El almanaque es un animal de extrañas costumbres. Pocos imaginarían que dos escritores como Mario Benedetti y Charles Bukowski hayan nacido el mismo año. No sólo estaban situados estéticamente en las antípodas. En Uruguay, para la generación del 86, eran la antípoda perfecta. En una carta de lectores al semanario Aquí, publicada en diciembre de 1987, Gustavo Escanlar tiró la que usualmente se considera la primera piedra de la generación de los parricidas: “En vez de pasarnos una noche entera leyendo La tregua, la pasábamos mejor y más placenteramente con Bukowski”.

Pero Benedetti y Bukowski compartían algo más que el año de nacimiento. Ambos tuvieron que ganarse la vida al margen de la literatura en empleos que luego llevaron a sus libros con suerte desigual. Pero mientras el primero tenía vocación de enderezar su vida mediante las letras, el otro, hasta que pasó la mitad de su existencia, no hizo otra cosa que torcerse maravillosamente.

En 1965 los dos pensaban de Uruguay más o menos lo mismo. Benedetti con conocimiento de causa, Bukowski por pura intuición. El primero venía de estar harto de la falluta clase media, como lo señaló en El país de la cola de paja (1960), y estaba dando a imprenta su crimen interruptus del hoy parcialmente rescatable Gracias por el fuego.

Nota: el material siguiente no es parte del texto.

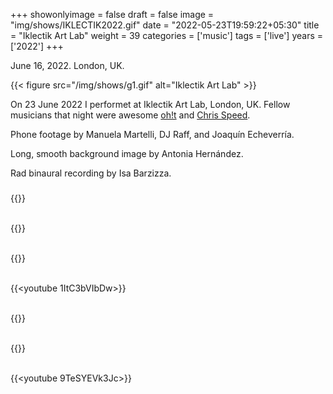 +++
showonlyimage = false
draft = false
image = "img/shows/IKLECTIK2022.gif"
date = "2022-05-23T19:59:22+05:30"
title = "Iklectik Art Lab"
weight = 39
categories = ['music']
tags = ['live']
years = ['2022']
+++

June 16, 2022. London, UK.

<!--more-->

{{< figure src="/img/shows/g1.gif" alt="Iklectik Art Lab" >}}
 

On 23 June 2022 I performet at Iklectik Art Lab, London, UK. Fellow musicians that night were awesome [oh!t](https://soundcloud.com/ohteee) and [Chris Speed](https://chrisspeedvisuals.com/).

Phone footage by Manuela Martelli, DJ Raff, and Joaquín Echeverría.

Long, smooth background image by Antonia Hernández.

Rad binaural recording by Isa Barzizza. 



### 

{{<youtube BBBwH2OghQM>}} 
<br> <br>


{{<youtube SPMjPq_4lvw>}} 
<br> <br>

{{<youtube MkEzi6TCLNA>}} 
<br> <br>

{{<youtube 1ItC3bVIbDw>}} 
<br> <br>

{{<youtube Ap-H2OlqGPE>}} 
<br> <br>

{{<youtube O-AQ3g5KhNA>}} 
<br> <br>




{{<youtube 9TeSYEVk3Jc>}} 
<br> <br>








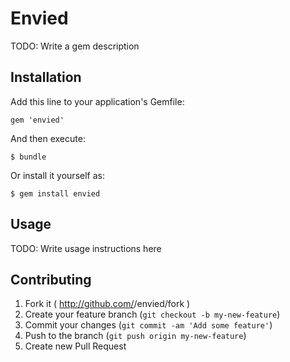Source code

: # Envied

TODO: Write a gem description

## Installation

Add this line to your application's Gemfile:

    gem 'envied'

And then execute:

    $ bundle

Or install it yourself as:

    $ gem install envied

## Usage

TODO: Write usage instructions here

## Contributing

1. Fork it ( http://github.com/<my-github-username>/envied/fork )
2. Create your feature branch (`git checkout -b my-new-feature`)
3. Commit your changes (`git commit -am 'Add some feature'`)
4. Push to the branch (`git push origin my-new-feature`)
5. Create new Pull Request
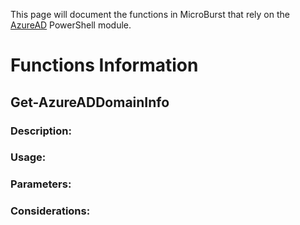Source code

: This page will document the functions in MicroBurst that rely on the [AzureAD](https://docs.microsoft.com/en-us/powershell/module/azuread) PowerShell module.

# Functions Information
## Get-AzureADDomainInfo
### Description:
### Usage:
### Parameters:
### Considerations: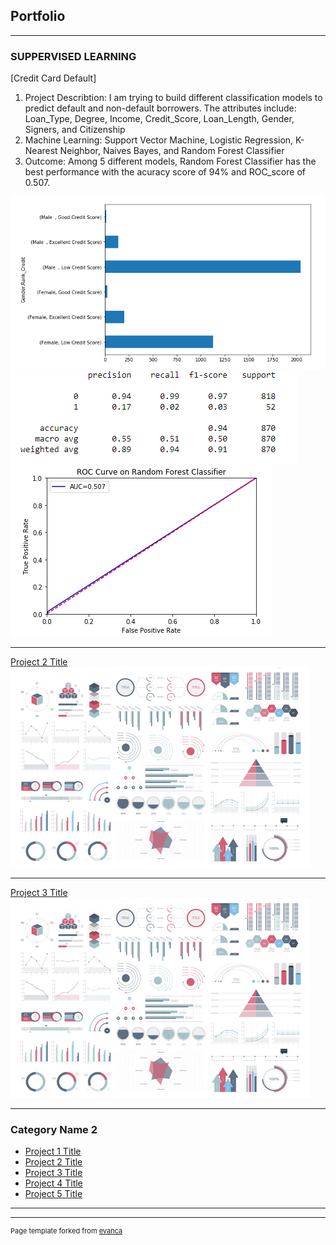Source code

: ## Portfolio

---

### SUPPERVISED LEARNING 

[Credit Card Default]
1. Project Describtion: I am trying to build different classification models to predict default and non-default borrowers. The attributes include: Loan_Type, Degree, Income, Credit_Score, Loan_Length, Gender, Signers, and Citizenship
2. Machine Learning: Support Vector Machine, Logistic Regression, K-Nearest Neighbor, Naives Bayes, and Random Forest Classifier
3. Outcome: Among 5 different models, Random Forest Classifier has the best performance with the acuracy score of 94% and ROC_score of 0.507.
<img src="images/Rank Score.png?raw=true"/>
<img src="images/RF Score.png?raw=true"/>
<img src="images/RF ROC.png?raw=true"/>




---
[Project 2 Title](/pdf/sample_presentation.pdf)
<img src="images/dummy_thumbnail.jpg?raw=true"/>

---
[Project 3 Title](http://example.com/)
<img src="images/dummy_thumbnail.jpg?raw=true"/>

---

### Category Name 2

- [Project 1 Title](http://example.com/)
- [Project 2 Title](http://example.com/)
- [Project 3 Title](http://example.com/)
- [Project 4 Title](http://example.com/)
- [Project 5 Title](http://example.com/)

---




---
<p style="font-size:11px">Page template forked from <a href="https://github.com/evanca/quick-portfolio">evanca</a></p>
<!-- Remove above link if you don't want to attibute -->
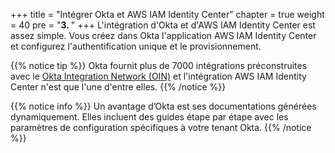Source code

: +++
title = "Intégrer Okta et AWS IAM Identity Center"
chapter = true
weight = 40
pre = "<b>3. </b>"
+++
L'intégration d'Okta et d'AWS IAM Identity Center est assez simple. Vous créez dans Okta l'application AWS IAM Identity Center et configurez l'authentification unique et le provisionnement.

{{% notice tip %}}
Okta fournit plus de 7000 intégrations préconstruites avec le [Okta Integration Network (OIN)](https://www.okta.com/integrations/) et l'intégration AWS IAM Identity Center n'est que l'une d'entre elles.
{{% /notice %}}

{{% notice info %}}
Un avantage d’Okta est ses documentations générées dynamiquement. Elles incluent des guides étape par étape avec les paramètres de configuration spécifiques à votre tenant Okta.
{{% /notice %}}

Ese mismo año Bukowski publicaba en el número 4 de Dust su poema “Uruguay o el infierno”, que en 1969 incluiría en su libro Los días pasan como caballos salvajes en las colinas.

Ahí la voz poética despide a su amante recién muerta en un lugar impreciso (“Debió haber sido México / o Uruguay o el infierno”) y todo es sepulcralmente bukowskiano. Es decir, lleno de una desesperanzada ternura para la cual la sordidez es sólo un decorado.

Aunque ahora se lo puede encontrar en todas las librerías, a la salida de la dictadura se pronunciaba el nombre de Bukowski como una contraseña. Es impreciso el camino que tomó para llegar a estas tierras. Hay quien dice que las primeras traducciones las envió desde México, en correos clandestinos, el poeta comunista Saúl Ibargoyen Islas, quien lo conoció a través del libro Soy la orilla de un vaso que corta, soy sangre (1983), con traducción de Roberto Castillo Udiarte. La mirada de Ibargoyen sobre el universo bukowskiano también influyó en otras latitudes. Es a Ibargoyen a quien cita como “marco literario” el chileno Poli Délano cuando entrevista a Bukowski en Los Ángeles a inicios de los 80, seis botellas de vino de por medio.

Bukowski no marida bien con gobiernos de derecha (en el FBI tenía su expediente con el número 140-35907, en los años de la cacería de rojos), así que resulta natural haber tenido que esperar al final de la dictadura para que la prensa uruguaya lo pudiera tener en su menú (el semanario Jaque, por ejemplo, publicó en diciembre de 1985 su texto “Mi estancia en la cabaña de los poetas”).

Visto en perspectiva, no es una mala cosa que su centenario, cumplido el 16 de agosto, haya pasado casi inadvertido en esta penillanura.